* [What you will do] From the entries, copy out every line in which the word "never" is found.

Rendered images with source text:
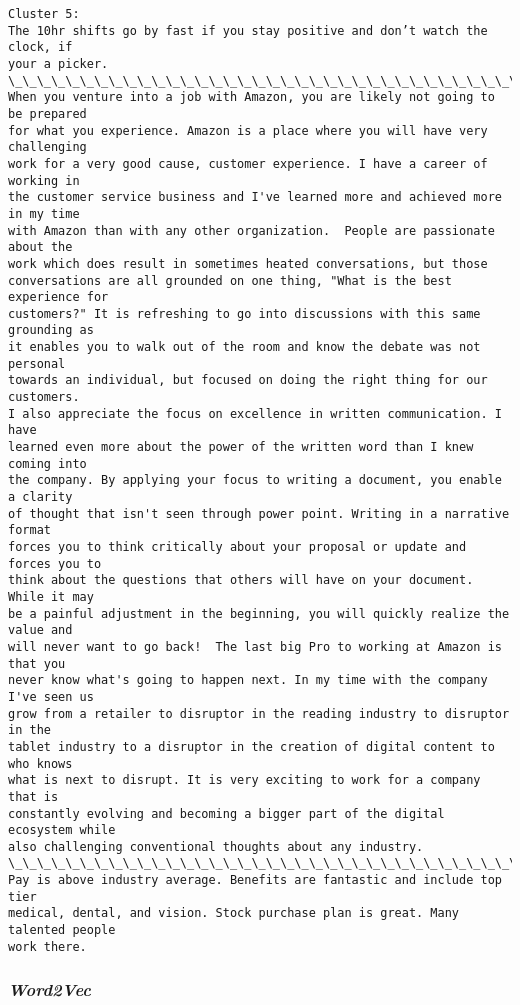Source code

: \documentclass[11pt]{article}
\begin{document}
\begin{Verbatim}[commandchars=\\\{\}]
Cluster 5:
The 10hr shifts go by fast if you stay positive and don’t watch the clock, if
your a picker.
\_\_\_\_\_\_\_\_\_\_\_\_\_\_\_\_\_\_\_\_\_\_\_\_\_\_\_\_\_\_\_\_\_\_\_\_\_\_\_\_\_\_\_\_\_\_\_\_\_\_\_\_\_\_\_\_\_\_\_\_\_\_\_\_\_\_\_\_\_\_
When you venture into a job with Amazon, you are likely not going to be prepared
for what you experience. Amazon is a place where you will have very challenging
work for a very good cause, customer experience. I have a career of working in
the customer service business and I've learned more and achieved more in my time
with Amazon than with any other organization.  People are passionate about the
work which does result in sometimes heated conversations, but those
conversations are all grounded on one thing, "What is the best experience for
customers?" It is refreshing to go into discussions with this same grounding as
it enables you to walk out of the room and know the debate was not personal
towards an individual, but focused on doing the right thing for our customers.
I also appreciate the focus on excellence in written communication. I have
learned even more about the power of the written word than I knew coming into
the company. By applying your focus to writing a document, you enable a clarity
of thought that isn't seen through power point. Writing in a narrative format
forces you to think critically about your proposal or update and forces you to
think about the questions that others will have on your document. While it may
be a painful adjustment in the beginning, you will quickly realize the value and
will never want to go back!  The last big Pro to working at Amazon is that you
never know what's going to happen next. In my time with the company I've seen us
grow from a retailer to disruptor in the reading industry to disruptor in the
tablet industry to a disruptor in the creation of digital content to who knows
what is next to disrupt. It is very exciting to work for a company that is
constantly evolving and becoming a bigger part of the digital ecosystem while
also challenging conventional thoughts about any industry.
\_\_\_\_\_\_\_\_\_\_\_\_\_\_\_\_\_\_\_\_\_\_\_\_\_\_\_\_\_\_\_\_\_\_\_\_\_\_\_\_\_\_\_\_\_\_\_\_\_\_\_\_\_\_\_\_\_\_\_\_\_\_\_\_\_\_\_\_\_\_
Pay is above industry average. Benefits are fantastic and include top tier
medical, dental, and vision. Stock purchase plan is great. Many talented people
work there.
    \end{Verbatim}

    \hypertarget{word2vec}{%
\subsubsection{\texorpdfstring{\emph{Word2Vec}}{Word2Vec}}\label{word2vec}}
\end{document}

* [Written reply]
will never want to go back!  The last big Pro to working at Amazon is that you
never know what's going to happen next. In my time with the company I've seen us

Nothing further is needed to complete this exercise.